Tuesday, December 23, 2008

Day Nine - BBQ!!!!

Last night was camping on a little piece of land just off shore from Versaksdy. Regardless what the individual booking your trip tells you, not everyone gets to do this (and not everyone SHOULD do it). It’s caped at 20 and I understand now why. There is a lot of manual work that goes into camping on the continent. Not only do you and your tent mate have to compress down enough snow to fit a 6’ x 4’ tent (and you have to compress down about 2’ of snow to pull it off) but try doing that, and having the staff teach you the unique ways of burying ice axes in snow so your tent will stay in 20-30 knot winds and possibly driving snow storms.

From Antarctica

The above photo was taken at 12:30am.

From Antarctica



Last night was, as this whole trip has been, abnormally perfect. 3 knot winds, light clouds, and a night so perfect I started the evening with my sleeping bag outside under the sky. Last trip - rain, 20 knot winds, tents flying away.
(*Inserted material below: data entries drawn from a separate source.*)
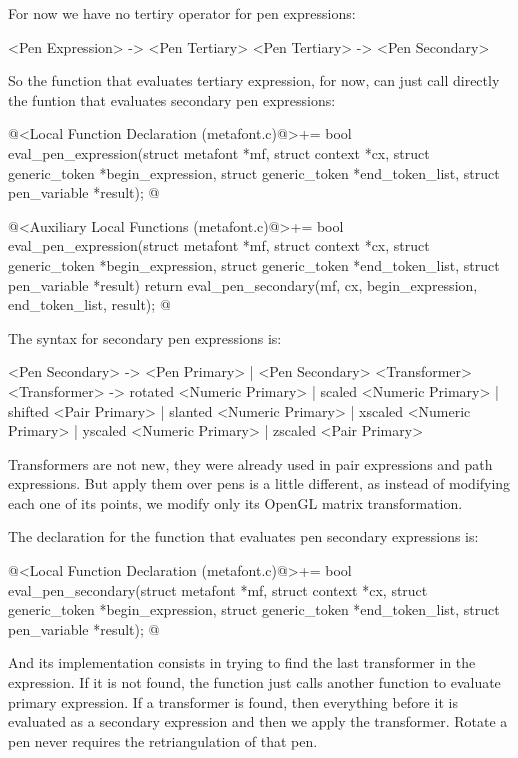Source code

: For now we have no tertiry operator for pen expressions:

\alinhaverbatim
<Pen Expression> -> <Pen Tertiary>
<Pen Tertiary> -> <Pen Secondary>
\alinhanormal

So the function that evaluates tertiary expression, for now, can just
call directly the funtion that evaluates secondary pen expressions:

\iniciocodigo
@<Local Function Declaration (metafont.c)@>+=
bool eval_pen_expression(struct metafont *mf, struct context *cx,
                        struct generic_token *begin_expression,
                        struct generic_token *end_token_list,
                        struct pen_variable *result);
@
\fimcodigo

\iniciocodigo
@<Auxiliary Local Functions (metafont.c)@>+=
bool eval_pen_expression(struct metafont *mf, struct context *cx,
                        struct generic_token *begin_expression,
                        struct generic_token *end_token_list,
                        struct pen_variable *result){
  return eval_pen_secondary(mf, cx, begin_expression, end_token_list, result);
}
@
\fimcodigo


The syntax for secondary pen expressions is:

\alinhaverbatim
<Pen Secondary> -> <Pen Primary> | <Pen Secondary> <Transformer>
<Transformer> -> rotated <Numeric Primary> |
                 scaled <Numeric Primary> |
                 shifted <Pair Primary> |
                 slanted <Numeric Primary> |
                 xscaled <Numeric Primary> |
                 yscaled <Numeric Primary> |
                 zscaled <Pair Primary>
\alinhanormal

Transformers are not new, they were already used in pair expressions
and path expressions. But apply them over pens is a little different,
as instead of modifying each one of its points, we modify only its
OpenGL matrix transformation.

The declaration for the function that evaluates pen secondary
expressions is:

\iniciocodigo
@<Local Function Declaration (metafont.c)@>+=
bool eval_pen_secondary(struct metafont *mf, struct context *cx,
                        struct generic_token *begin_expression,
                        struct generic_token *end_token_list,
                        struct pen_variable *result);
@
\fimcodigo

And its implementation consists in trying to find the last transformer
in the expression. If it is not found, the function just calls another
function to evaluate primary expression. If a transformer is found,
then everything before it is evaluated as a secondary expression and
then we apply the transformer. Rotate a pen never requires the
retriangulation of that pen.


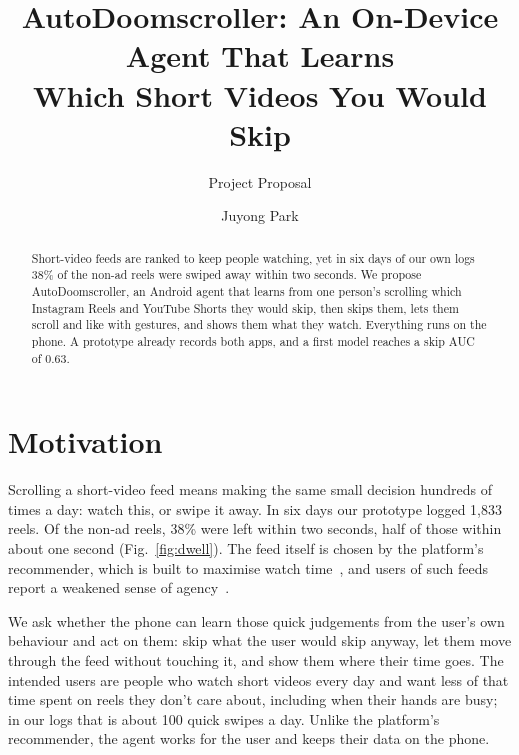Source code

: \documentclass[sigconf,nonacm]{acmart}
\begin{document}
\title{AutoDoomscroller: An On-Device Agent That Learns\\Which Short Videos You Would Skip}
\subtitle{Project Proposal}

\author{Juyong Park}

\begin{abstract}
Short-video feeds are ranked to keep people watching, yet in six days of our own logs 38\% of
the non-ad reels were swiped away within two seconds. We propose AutoDoomscroller, an Android agent
that learns from one person's scrolling which Instagram Reels and YouTube Shorts they would
skip, then skips them, lets them scroll and like with gestures, and shows them what they
watch. Everything runs on the phone. A prototype already records both apps, and a first model
reaches a skip AUC of 0.63.
\end{abstract}

\maketitle

\section{Motivation}
Scrolling a short-video feed means making the same small decision hundreds of times a day:
watch this, or swipe it away. In six days our prototype logged 1{,}833 reels. Of the non-ad
reels, 38\% were left within two seconds, half of those within about one second
(Fig.~\ref{fig:dwell}). The feed itself is chosen by the platform's recommender, which is
built to maximise watch time~\cite{covington2016youtube,zhan2022duration}, and users of such
feeds report a weakened sense of agency~\cite{lukoff2021youtube}.

We ask whether the phone can learn those quick judgements from the user's own behaviour and
act on them: skip what the user would skip anyway, let them move through the feed without
touching it, and show them where their time goes. The intended users are people who watch
short videos every day and want less of that time spent on reels they don't care about,
including when their hands are busy; in our logs that is about 100 quick swipes a day. Unlike
the platform's recommender, the agent works for the user and keeps their data on the phone.
\end{document}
I wish I could have seen stars last night but it is the middle of their summer so there is never a minute when the sky goes black – you get 3 hours of dusk. What surprised me was once the sun went down frost just appeared on everything almost instantly. No wind forced this. It got so cold so quickly my sleeping bag almost iced solid. In any case, I got my 2 hours of sleep (partially my mistake from taking pics from our location, partially because ice is hard) and can now safely say I’ve slept on the Antarctic peninsula. Oh! And we learned that you CAN get a sunburn at 3am. One other guy stayed outside of his tent all night and from the little breathing hole in his sleeping bag he managed to get a little sunburn. Who knew - but it does make sense. Oh well, just a war story to share with friends.


Two new, different landings today at Peterman Island (Port Lockroy). Peterman is small. So small that the zodiacs have to split the passengers so half go to one rock for a while and half go to the other small rock - then they switch. Fun huh? I wouldn't know - kayaking time!!

We get to do our own private adventure down the Peltia Channel. This is a private entrance for the kayakers! The boat could do it but it takes too long so they decided not to do it.





From Antarctica



If you kayak a lot in the cold you get really hungry. I've been craving BBQ and fries for a week now. Today, it all comes to a climax for me! Only the second day of 100% clear skies the entire year at Peterman and not a bad day nor place for an outdoor bbq. The last trip when they did their first bbq, the weather turned so cold so fast that the second chicken came off the grill, it was instantly cold. Not today! It was fantastic in fact. The rear of the boat was up against an ice sheet that would occasionally calf off. BBQ weather in Antarctica is any time that the wind is fairly calm, the sun is out, and it's almost 40. Works for me!